══ Data in this exercise
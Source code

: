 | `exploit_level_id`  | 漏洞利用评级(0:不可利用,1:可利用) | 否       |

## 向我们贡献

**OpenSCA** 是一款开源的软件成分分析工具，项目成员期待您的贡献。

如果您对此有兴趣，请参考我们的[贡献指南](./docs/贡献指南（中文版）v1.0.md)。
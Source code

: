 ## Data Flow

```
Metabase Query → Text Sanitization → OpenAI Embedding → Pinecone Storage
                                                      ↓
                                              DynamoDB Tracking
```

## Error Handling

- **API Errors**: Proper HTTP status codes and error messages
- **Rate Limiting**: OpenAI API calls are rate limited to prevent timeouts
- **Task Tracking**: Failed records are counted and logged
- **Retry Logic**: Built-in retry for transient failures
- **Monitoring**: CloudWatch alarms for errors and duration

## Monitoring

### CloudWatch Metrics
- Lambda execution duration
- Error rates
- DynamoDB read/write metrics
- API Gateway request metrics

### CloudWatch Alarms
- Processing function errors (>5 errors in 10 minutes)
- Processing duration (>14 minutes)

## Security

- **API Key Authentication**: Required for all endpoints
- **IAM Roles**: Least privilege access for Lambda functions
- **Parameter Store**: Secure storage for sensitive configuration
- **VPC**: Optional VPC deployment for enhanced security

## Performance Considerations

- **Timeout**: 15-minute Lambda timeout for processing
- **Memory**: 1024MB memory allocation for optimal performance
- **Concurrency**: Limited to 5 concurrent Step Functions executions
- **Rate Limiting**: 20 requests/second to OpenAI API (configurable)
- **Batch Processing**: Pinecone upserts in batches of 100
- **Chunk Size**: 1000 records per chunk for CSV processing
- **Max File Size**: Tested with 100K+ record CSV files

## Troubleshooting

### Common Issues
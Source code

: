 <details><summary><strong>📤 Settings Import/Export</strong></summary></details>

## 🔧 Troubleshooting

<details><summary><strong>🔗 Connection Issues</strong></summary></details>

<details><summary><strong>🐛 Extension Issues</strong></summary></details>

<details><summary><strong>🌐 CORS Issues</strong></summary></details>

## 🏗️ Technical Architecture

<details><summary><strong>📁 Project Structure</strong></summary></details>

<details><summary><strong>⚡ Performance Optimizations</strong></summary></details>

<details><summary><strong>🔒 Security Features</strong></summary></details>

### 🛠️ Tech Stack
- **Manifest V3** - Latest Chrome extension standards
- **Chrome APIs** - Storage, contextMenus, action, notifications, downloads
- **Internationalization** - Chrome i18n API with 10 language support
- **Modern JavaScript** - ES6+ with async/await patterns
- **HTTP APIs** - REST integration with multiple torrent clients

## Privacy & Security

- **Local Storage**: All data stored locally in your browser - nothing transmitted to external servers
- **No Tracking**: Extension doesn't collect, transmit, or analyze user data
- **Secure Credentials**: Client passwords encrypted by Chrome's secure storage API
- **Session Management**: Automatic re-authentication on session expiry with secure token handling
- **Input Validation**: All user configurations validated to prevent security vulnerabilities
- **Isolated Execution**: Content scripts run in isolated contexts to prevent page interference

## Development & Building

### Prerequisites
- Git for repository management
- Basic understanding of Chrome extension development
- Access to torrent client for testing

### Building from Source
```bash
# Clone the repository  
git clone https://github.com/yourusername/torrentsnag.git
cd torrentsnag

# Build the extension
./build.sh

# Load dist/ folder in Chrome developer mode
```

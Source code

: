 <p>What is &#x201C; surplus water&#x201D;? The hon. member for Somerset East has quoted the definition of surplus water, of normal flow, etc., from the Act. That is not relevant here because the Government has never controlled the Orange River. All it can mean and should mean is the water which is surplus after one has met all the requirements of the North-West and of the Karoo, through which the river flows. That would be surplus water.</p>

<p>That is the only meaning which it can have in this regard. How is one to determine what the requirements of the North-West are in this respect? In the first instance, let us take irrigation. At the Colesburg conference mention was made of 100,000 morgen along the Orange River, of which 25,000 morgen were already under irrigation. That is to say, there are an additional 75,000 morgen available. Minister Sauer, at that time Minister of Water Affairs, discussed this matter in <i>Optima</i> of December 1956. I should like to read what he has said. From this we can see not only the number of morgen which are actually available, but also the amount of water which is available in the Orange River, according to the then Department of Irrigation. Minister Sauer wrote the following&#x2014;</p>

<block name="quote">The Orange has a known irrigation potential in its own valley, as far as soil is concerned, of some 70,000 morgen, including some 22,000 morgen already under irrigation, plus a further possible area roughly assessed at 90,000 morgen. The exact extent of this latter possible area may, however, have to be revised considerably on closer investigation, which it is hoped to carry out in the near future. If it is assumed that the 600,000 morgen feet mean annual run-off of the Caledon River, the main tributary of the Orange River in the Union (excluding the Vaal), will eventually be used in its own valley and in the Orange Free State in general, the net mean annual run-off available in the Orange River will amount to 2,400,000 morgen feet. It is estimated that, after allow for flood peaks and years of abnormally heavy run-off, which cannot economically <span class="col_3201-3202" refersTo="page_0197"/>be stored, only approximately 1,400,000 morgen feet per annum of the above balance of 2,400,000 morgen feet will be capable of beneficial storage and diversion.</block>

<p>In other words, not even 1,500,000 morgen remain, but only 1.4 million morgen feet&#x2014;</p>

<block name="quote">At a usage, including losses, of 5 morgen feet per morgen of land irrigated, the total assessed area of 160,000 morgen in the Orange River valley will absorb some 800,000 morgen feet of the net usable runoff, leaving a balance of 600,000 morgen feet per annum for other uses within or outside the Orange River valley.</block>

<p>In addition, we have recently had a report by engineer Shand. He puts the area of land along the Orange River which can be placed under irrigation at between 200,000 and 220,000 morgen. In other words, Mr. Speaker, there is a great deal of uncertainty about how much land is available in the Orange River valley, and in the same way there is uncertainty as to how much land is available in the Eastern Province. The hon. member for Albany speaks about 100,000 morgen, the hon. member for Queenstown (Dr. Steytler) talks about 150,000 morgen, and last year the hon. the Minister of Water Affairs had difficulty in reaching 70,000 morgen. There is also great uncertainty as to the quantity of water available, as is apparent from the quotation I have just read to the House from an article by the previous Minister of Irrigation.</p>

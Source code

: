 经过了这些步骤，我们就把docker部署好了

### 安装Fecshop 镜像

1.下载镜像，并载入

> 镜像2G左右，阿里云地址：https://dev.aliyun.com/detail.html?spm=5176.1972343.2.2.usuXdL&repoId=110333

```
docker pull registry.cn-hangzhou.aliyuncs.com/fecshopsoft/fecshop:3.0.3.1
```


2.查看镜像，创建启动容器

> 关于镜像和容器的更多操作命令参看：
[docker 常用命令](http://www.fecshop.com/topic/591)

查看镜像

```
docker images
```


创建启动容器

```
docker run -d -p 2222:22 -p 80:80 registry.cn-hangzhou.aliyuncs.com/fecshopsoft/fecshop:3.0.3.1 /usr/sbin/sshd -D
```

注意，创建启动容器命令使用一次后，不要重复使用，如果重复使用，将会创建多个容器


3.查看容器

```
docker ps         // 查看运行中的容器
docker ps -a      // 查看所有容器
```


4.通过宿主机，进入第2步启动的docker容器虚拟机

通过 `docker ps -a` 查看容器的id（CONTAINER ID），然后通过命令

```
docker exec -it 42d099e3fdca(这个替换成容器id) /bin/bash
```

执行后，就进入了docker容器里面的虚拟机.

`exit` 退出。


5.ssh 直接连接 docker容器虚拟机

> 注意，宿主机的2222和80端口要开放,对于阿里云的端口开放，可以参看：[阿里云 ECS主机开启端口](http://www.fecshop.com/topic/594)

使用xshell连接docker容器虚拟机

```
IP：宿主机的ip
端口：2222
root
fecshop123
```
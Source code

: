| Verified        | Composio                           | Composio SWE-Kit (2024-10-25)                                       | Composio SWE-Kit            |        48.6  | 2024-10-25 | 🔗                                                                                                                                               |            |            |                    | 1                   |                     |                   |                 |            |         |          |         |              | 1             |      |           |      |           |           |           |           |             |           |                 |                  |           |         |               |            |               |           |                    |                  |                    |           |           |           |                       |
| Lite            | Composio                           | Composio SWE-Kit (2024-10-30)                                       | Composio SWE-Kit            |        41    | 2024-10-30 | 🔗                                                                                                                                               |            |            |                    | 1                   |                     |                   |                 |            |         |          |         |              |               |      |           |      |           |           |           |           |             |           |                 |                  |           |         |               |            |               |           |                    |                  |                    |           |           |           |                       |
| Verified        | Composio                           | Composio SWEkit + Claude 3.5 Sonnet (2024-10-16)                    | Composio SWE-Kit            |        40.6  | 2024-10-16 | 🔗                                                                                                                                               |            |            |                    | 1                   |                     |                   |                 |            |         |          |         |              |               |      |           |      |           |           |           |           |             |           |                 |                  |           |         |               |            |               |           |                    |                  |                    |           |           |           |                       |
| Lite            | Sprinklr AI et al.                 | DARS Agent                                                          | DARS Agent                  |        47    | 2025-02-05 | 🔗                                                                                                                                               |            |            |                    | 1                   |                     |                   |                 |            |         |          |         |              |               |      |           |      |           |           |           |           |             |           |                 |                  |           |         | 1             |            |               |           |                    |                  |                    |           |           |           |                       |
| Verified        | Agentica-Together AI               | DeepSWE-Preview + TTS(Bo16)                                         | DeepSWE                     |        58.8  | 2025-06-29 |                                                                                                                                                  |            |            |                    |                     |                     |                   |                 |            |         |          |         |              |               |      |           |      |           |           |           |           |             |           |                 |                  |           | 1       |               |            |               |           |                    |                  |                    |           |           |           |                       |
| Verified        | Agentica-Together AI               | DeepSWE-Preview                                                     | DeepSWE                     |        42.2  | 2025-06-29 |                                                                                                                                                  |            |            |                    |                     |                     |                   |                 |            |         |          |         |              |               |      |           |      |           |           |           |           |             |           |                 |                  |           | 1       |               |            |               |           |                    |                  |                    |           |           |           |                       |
════
## Activity
The answer should contain only the lines from the first line of the entries through the line holding "- **Task Tracking**: Failed", each exactly as written.

## Output for this task
Source code

: | `exploit_level_id`  | 漏洞利用评级(0:不可利用,1:可利用) | 否       |

## 向我们贡献

**OpenSCA** 是一款开源的软件成分分析工具，项目成员期待您的贡献。

如果您对此有兴趣，请参考我们的[贡献指南](./docs/贡献指南（中文版）v1.0.md)。
Source code

: ## Data Flow

```
Metabase Query → Text Sanitization → OpenAI Embedding → Pinecone Storage
                                                      ↓
                                              DynamoDB Tracking
```

## Error Handling

- **API Errors**: Proper HTTP status codes and error messages
- **Rate Limiting**: OpenAI API calls are rate limited to prevent timeouts
- **Task Tracking**: Failed records are counted and logged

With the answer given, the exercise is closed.